*WHAT THE TASK REQUIRES:*
From the entries below, reproduce exactly the lines from the one with "able to release" through the one with "# About DragonPunks", both included, without images.
DATA FOR ANALYSIS Block Start
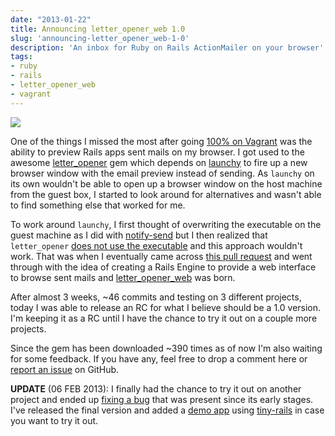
 ```yaml
---
date: "2013-01-22"
title: Announcing letter_opener_web 1.0
slug: 'announcing-letter_opener_web-1-0'
description: 'An inbox for Ruby on Rails ActionMailer on your browser'
tags:
- ruby
- rails
- letter_opener_web
- vagrant
---
```


<a href="/images/posts/letter_opener_web-ui.png"><img src="/images/posts/letter_opener_web-ui.png#c"></a>

One of the things I missed the most after going [100% on Vagrant](/blog/2013-01-17-100-percent-on-vagrant)
was the ability to preview Rails apps sent mails on my browser. I got used to the
awesome [letter_opener](https://github.com/ryanb/letter_opener) gem which depends
on [launchy](https://github.com/copiousfreetime/launchy) to fire up a new browser
window with the email preview instead of sending. As `launchy` on its own wouldn't
be able to open up a browser window on the host machine from the guest box, I started
to look around for alternatives and wasn't able to find something else that worked
for me.

To work around `launchy`, I first thought of overwriting the executable on the guest
machine as I did with [notify-send](https://github.com/fgrehm/vagrant-notify)
but I then realized that `letter_opener`
[does not use the executable](https://github.com/ryanb/letter_opener/blob/master/lib/letter_opener/delivery_method.rb#L15)
and this approach wouldn't work. That was when I eventually came across
[this pull request](https://github.com/ryanb/letter_opener/pull/12) and went through
with the idea of creating a Rails Engine to provide a web interface to browse
sent mails and [letter_opener_web](https://github.com/fgrehm/letter_opener_web)
was born.

After almost 3 weeks, ~46 commits and testing on 3 different projects, today I was
able to release an RC for what I believe should be a 1.0 version. I'm keeping it
as a RC until I have the chance to try it out on a couple more projects.

Since the gem has been downloaded ~390 times as of now I'm also waiting for some
feedback. If you have any, feel free to drop a comment here or [report an issue](
https://github.com/fgrehm/letter_opener_web/issues) on GitHub.

**UPDATE** (06 FEB 2013): I finally had the chance to try it out on another project
and ended up [fixing a bug](https://github.com/fgrehm/letter_opener_web/commit/e51b3c4ea9b6880ae24b3f7df1ca91ba38830f20)
that was present since its early stages. I've released the final version and added
a [demo app](https://github.com/fgrehm/letter_opener_web#try-it-out) using
[tiny-rails](https://github.com/fgrehm/tiny-rails) in case you want to try it out.
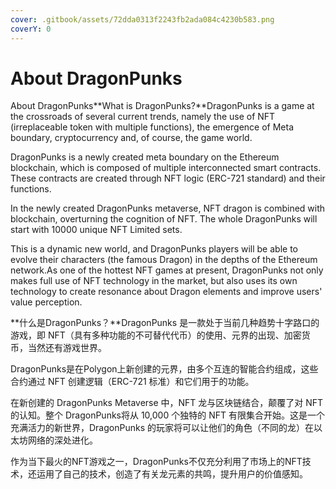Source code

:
 ```yaml
---
cover: .gitbook/assets/72dda0313f2243fb2ada084c4230b583.png
coverY: 0
---
```


# About DragonPunks



About DragonPunks**What is DragonPunks?**DragonPunks is a game at the crossroads of several current trends, namely the use of NFT (irreplaceable token with multiple functions), the emergence of Meta boundary, cryptocurrency and, of course, the game world.

DragonPunks is a newly created meta boundary on the Ethereum blockchain, which is composed of multiple interconnected smart contracts. These contracts are created through NFT logic (ERC-721 standard) and their functions.

In the newly created DragonPunks metaverse, NFT dragon is combined with blockchain, overturning the cognition of NFT. The whole DragonPunks will start with 10000 unique NFT Limited sets.

This is a dynamic new world, and DragonPunks players will be able to evolve their characters (the famous Dragon) in the depths of the Ethereum network.As one of the hottest NFT games at present, DragonPunks not only makes full use of NFT technology in the market, but also uses its own technology to create resonance about Dragon elements and improve users' value perception.​

**什么是DragonPunks？**DragonPunks 是一款处于当前几种趋势十字路口的游戏，即 NFT（具有多种功能的不可替代代币）的使用、元界的出现、加密货币，当然还有游戏世界。

DragonPunks是在Polygon上新创建的元界，由多个互连的智能合约组成，这些合约通过 NFT 创建逻辑（ERC-721 标准）和它们用于的功能。

在新创建的 DragonPunks Metaverse 中，NFT 龙与区块链结合，颠覆了对 NFT 的认知。整个 DragonPunks将从 10,000 个独特的 NFT 有限集合开始。这是一个充满活力的新世界，DragonPunks 的玩家将可以让他们的角色（不同的龙）在以太坊网络的深处进化。

作为当下最火的NFT游戏之一，DragonPunks不仅充分利用了市场上的NFT技术，还运用了自己的技术，创造了有关龙元素的共鸣，提升用户的价值感知。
DATA FOR ANALYSIS Block End
*RESPONSE FOR THIS EXERCISE:*
able to release an RC for what I believe should be a 1.0 version. I'm keeping it
as a RC until I have the chance to try it out on a couple more projects.

Since the gem has been downloaded ~390 times as of now I'm also waiting for some
feedback. If you have any, feel free to drop a comment here or [report an issue](
https://github.com/fgrehm/letter_opener_web/issues) on GitHub.

**UPDATE** (06 FEB 2013): I finally had the chance to try it out on another project
and ended up [fixing a bug](https://github.com/fgrehm/letter_opener_web/commit/e51b3c4ea9b6880ae24b3f7df1ca91ba38830f20)
that was present since its early stages. I've released the final version and added
a [demo app](https://github.com/fgrehm/letter_opener_web#try-it-out) using
[tiny-rails](https://github.com/fgrehm/tiny-rails) in case you want to try it out.
Source code

:
 ```yaml
---
cover: .gitbook/assets/72dda0313f2243fb2ada084c4230b583.png
coverY: 0
---
```


# About DragonPunks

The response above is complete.